Purdue employees will have a little more than three months to figure out their health care options for next year.

The Board of Trustees approved three new plan options – a PPO and two high-deductible plans with health savings accounts. As an incentive to get more employees into those consumer-driven plans, the university will contribute money to their health savings account.

President Mitch Daniels says he uses one as a university employee and thinks that’s the best option for keeping costs down.

“We won’t have cost-control in health care until we’re all cost-controllers,” he says, “and when you leave the job of cost-control to the HMO or government bureaucracy, it never works.”

Nearly a quarter of all Purdue employees already use the high-deductible plan currently offered. Use of the Co-Pay and PPO plans are nearly equal, with a few hundred more opting for the Co-Pay. The Co-Pay plan is being eliminated, because it’s the most expensive plan for Purdue.

Administrators say the goal is to modernize plans and encourage employees to be better health care consumers, which they say will help reduce or curb medical costs.
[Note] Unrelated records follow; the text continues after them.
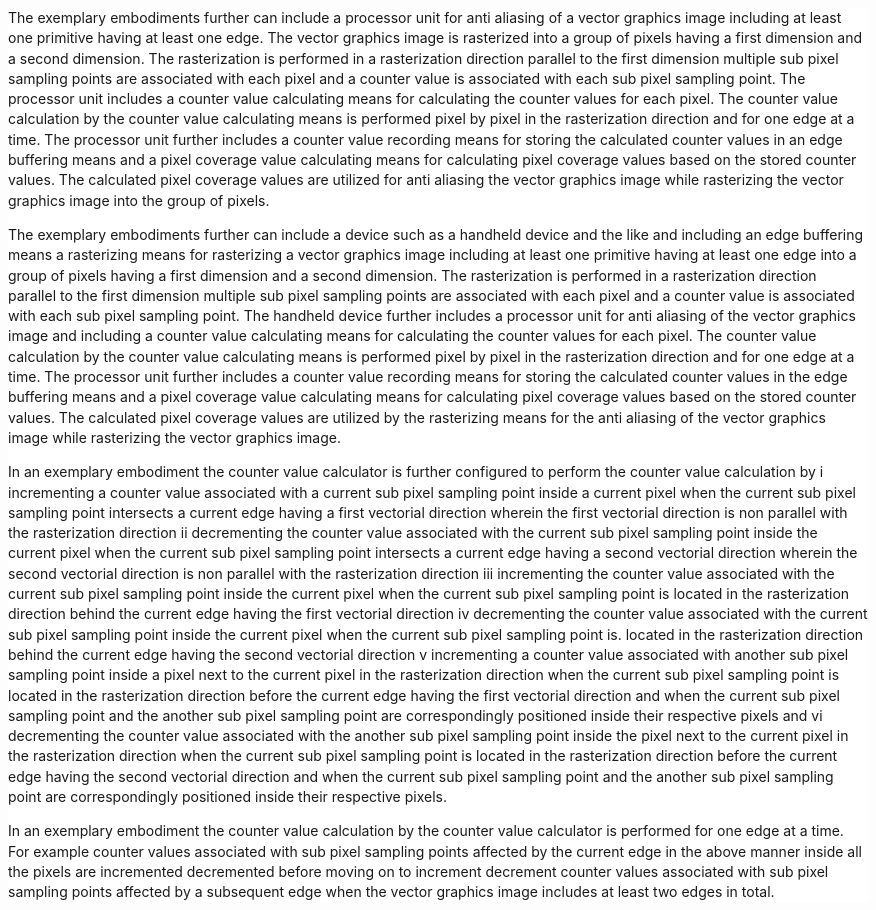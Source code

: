 The exemplary embodiments further can include a processor unit for anti aliasing of a vector graphics image including at least one primitive having at least one edge. The vector graphics image is rasterized into a group of pixels having a first dimension and a second dimension. The rasterization is performed in a rasterization direction parallel to the first dimension multiple sub pixel sampling points are associated with each pixel and a counter value is associated with each sub pixel sampling point. The processor unit includes a counter value calculating means for calculating the counter values for each pixel. The counter value calculation by the counter value calculating means is performed pixel by pixel in the rasterization direction and for one edge at a time. The processor unit further includes a counter value recording means for storing the calculated counter values in an edge buffering means and a pixel coverage value calculating means for calculating pixel coverage values based on the stored counter values. The calculated pixel coverage values are utilized for anti aliasing the vector graphics image while rasterizing the vector graphics image into the group of pixels.

The exemplary embodiments further can include a device such as a handheld device and the like and including an edge buffering means a rasterizing means for rasterizing a vector graphics image including at least one primitive having at least one edge into a group of pixels having a first dimension and a second dimension. The rasterization is performed in a rasterization direction parallel to the first dimension multiple sub pixel sampling points are associated with each pixel and a counter value is associated with each sub pixel sampling point. The handheld device further includes a processor unit for anti aliasing of the vector graphics image and including a counter value calculating means for calculating the counter values for each pixel. The counter value calculation by the counter value calculating means is performed pixel by pixel in the rasterization direction and for one edge at a time. The processor unit further includes a counter value recording means for storing the calculated counter values in the edge buffering means and a pixel coverage value calculating means for calculating pixel coverage values based on the stored counter values. The calculated pixel coverage values are utilized by the rasterizing means for the anti aliasing of the vector graphics image while rasterizing the vector graphics image.

In an exemplary embodiment the counter value calculator is further configured to perform the counter value calculation by i incrementing a counter value associated with a current sub pixel sampling point inside a current pixel when the current sub pixel sampling point intersects a current edge having a first vectorial direction wherein the first vectorial direction is non parallel with the rasterization direction ii decrementing the counter value associated with the current sub pixel sampling point inside the current pixel when the current sub pixel sampling point intersects a current edge having a second vectorial direction wherein the second vectorial direction is non parallel with the rasterization direction iii incrementing the counter value associated with the current sub pixel sampling point inside the current pixel when the current sub pixel sampling point is located in the rasterization direction behind the current edge having the first vectorial direction iv decrementing the counter value associated with the current sub pixel sampling point inside the current pixel when the current sub pixel sampling point is. located in the rasterization direction behind the current edge having the second vectorial direction v incrementing a counter value associated with another sub pixel sampling point inside a pixel next to the current pixel in the rasterization direction when the current sub pixel sampling point is located in the rasterization direction before the current edge having the first vectorial direction and when the current sub pixel sampling point and the another sub pixel sampling point are correspondingly positioned inside their respective pixels and vi decrementing the counter value associated with the another sub pixel sampling point inside the pixel next to the current pixel in the rasterization direction when the current sub pixel sampling point is located in the rasterization direction before the current edge having the second vectorial direction and when the current sub pixel sampling point and the another sub pixel sampling point are correspondingly positioned inside their respective pixels.

In an exemplary embodiment the counter value calculation by the counter value calculator is performed for one edge at a time. For example counter values associated with sub pixel sampling points affected by the current edge in the above manner inside all the pixels are incremented decremented before moving on to increment decrement counter values associated with sub pixel sampling points affected by a subsequent edge when the vector graphics image includes at least two edges in total.
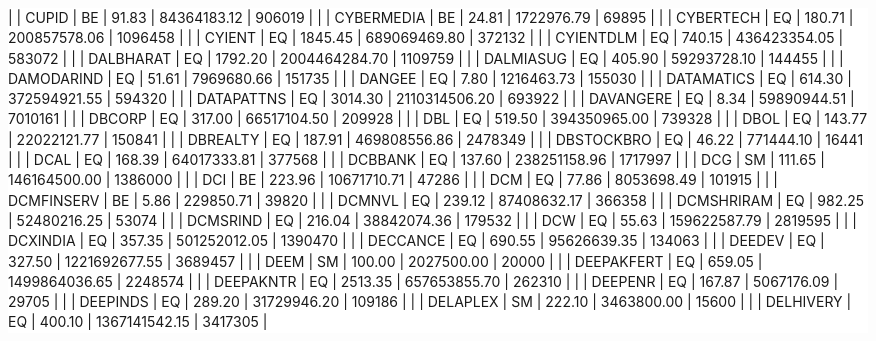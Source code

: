 |  | CUPID | BE | 91.83 | 84364183.12 | 906019 |
|  | CYBERMEDIA | BE | 24.81 | 1722976.79 | 69895 |
|  | CYBERTECH | EQ | 180.71 | 200857578.06 | 1096458 |
|  | CYIENT | EQ | 1845.45 | 689069469.80 | 372132 |
|  | CYIENTDLM | EQ | 740.15 | 436423354.05 | 583072 |
|  | DALBHARAT | EQ | 1792.20 | 2004464284.70 | 1109759 |
|  | DALMIASUG | EQ | 405.90 | 59293728.10 | 144455 |
|  | DAMODARIND | EQ | 51.61 | 7969680.66 | 151735 |
|  | DANGEE | EQ | 7.80 | 1216463.73 | 155030 |
|  | DATAMATICS | EQ | 614.30 | 372594921.55 | 594320 |
|  | DATAPATTNS | EQ | 3014.30 | 2110314506.20 | 693922 |
|  | DAVANGERE | EQ | 8.34 | 59890944.51 | 7010161 |
|  | DBCORP | EQ | 317.00 | 66517104.50 | 209928 |
|  | DBL | EQ | 519.50 | 394350965.00 | 739328 |
|  | DBOL | EQ | 143.77 | 22022121.77 | 150841 |
|  | DBREALTY | EQ | 187.91 | 469808556.86 | 2478349 |
|  | DBSTOCKBRO | EQ | 46.22 | 771444.10 | 16441 |
|  | DCAL | EQ | 168.39 | 64017333.81 | 377568 |
|  | DCBBANK | EQ | 137.60 | 238251158.96 | 1717997 |
|  | DCG | SM | 111.65 | 146164500.00 | 1386000 |
|  | DCI | BE | 223.96 | 10671710.71 | 47286 |
|  | DCM | EQ | 77.86 | 8053698.49 | 101915 |
|  | DCMFINSERV | BE | 5.86 | 229850.71 | 39820 |
|  | DCMNVL | EQ | 239.12 | 87408632.17 | 366358 |
|  | DCMSHRIRAM | EQ | 982.25 | 52480216.25 | 53074 |
|  | DCMSRIND | EQ | 216.04 | 38842074.36 | 179532 |
|  | DCW | EQ | 55.63 | 159622587.79 | 2819595 |
|  | DCXINDIA | EQ | 357.35 | 501252012.05 | 1390470 |
|  | DECCANCE | EQ | 690.55 | 95626639.35 | 134063 |
|  | DEEDEV | EQ | 327.50 | 1221692677.55 | 3689457 |
|  | DEEM | SM | 100.00 | 2027500.00 | 20000 |
|  | DEEPAKFERT | EQ | 659.05 | 1499864036.65 | 2248574 |
|  | DEEPAKNTR | EQ | 2513.35 | 657653855.70 | 262310 |
|  | DEEPENR | EQ | 167.87 | 5067176.09 | 29705 |
|  | DEEPINDS | EQ | 289.20 | 31729946.20 | 109186 |
|  | DELAPLEX | SM | 222.10 | 3463800.00 | 15600 |
|  | DELHIVERY | EQ | 400.10 | 1367141542.15 | 3417305 |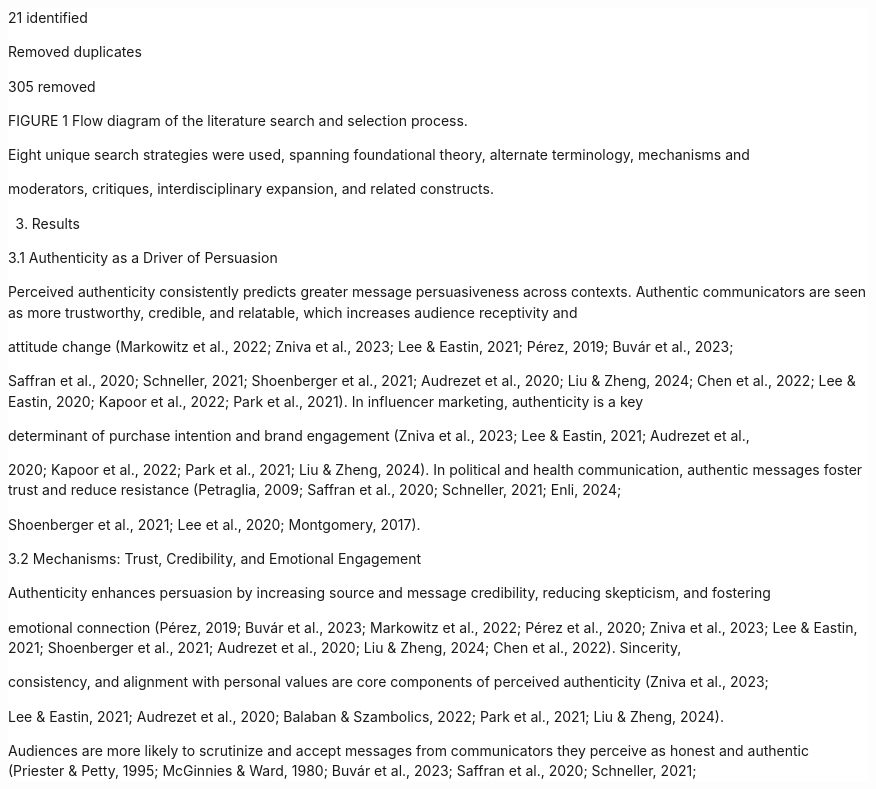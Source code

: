 21 identified

Removed duplicates

305 removed

FIGURE 1  Flow diagram of the literature search and selection process.

Eight unique search strategies were used, spanning foundational theory, alternate terminology, mechanisms and

moderators, critiques, interdisciplinary expansion, and related constructs.

3. Results

3.1 Authenticity as a Driver of Persuasion

Perceived authenticity consistently predicts greater message persuasiveness across contexts. Authentic
communicators are seen as more trustworthy, credible, and relatable, which increases audience receptivity and

attitude change (Markowitz et al., 2022; Zniva et al., 2023; Lee & Eastin, 2021; Pérez, 2019; Buvár et al., 2023;

Saffran et al., 2020; Schneller, 2021; Shoenberger et al., 2021; Audrezet et al., 2020; Liu & Zheng, 2024; Chen et al.,
2022; Lee & Eastin, 2020; Kapoor et al., 2022; Park et al., 2021). In influencer marketing, authenticity is a key

determinant of purchase intention and brand engagement (Zniva et al., 2023; Lee & Eastin, 2021; Audrezet et al.,

2020; Kapoor et al., 2022; Park et al., 2021; Liu & Zheng, 2024). In political and health communication, authentic
messages foster trust and reduce resistance (Petraglia, 2009; Saffran et al., 2020; Schneller, 2021; Enli, 2024;

Shoenberger et al., 2021; Lee et al., 2020; Montgomery, 2017).

3.2 Mechanisms: Trust, Credibility, and Emotional Engagement

Authenticity enhances persuasion by increasing source and message credibility, reducing skepticism, and fostering

emotional connection (Pérez, 2019; Buvár et al., 2023; Markowitz et al., 2022; Pérez et al., 2020; Zniva et al., 2023;
Lee & Eastin, 2021; Shoenberger et al., 2021; Audrezet et al., 2020; Liu & Zheng, 2024; Chen et al., 2022). Sincerity,

consistency, and alignment with personal values are core components of perceived authenticity (Zniva et al., 2023;

Lee & Eastin, 2021; Audrezet et al., 2020; Balaban & Szambolics, 2022; Park et al., 2021; Liu & Zheng, 2024).

Audiences are more likely to scrutinize and accept messages from communicators they perceive as honest and
authentic (Priester & Petty, 1995; McGinnies & Ward, 1980; Buvár et al., 2023; Saffran et al., 2020; Schneller, 2021;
Daniels says the two consumer-driven options will make people more aware of health care costs.

“I hope the federal law permits us to go further in the direction of consumerism.”

The human resources benefits advisor says all new plans will fully cover eligible preventive care and generic, preventive prescription drugs at no charge to employees.

The university is beginning an education effort to better inform all faculty and staff about the new health care plans. That will include information sessions and an online comparison tool. Open enrollment begins in late October.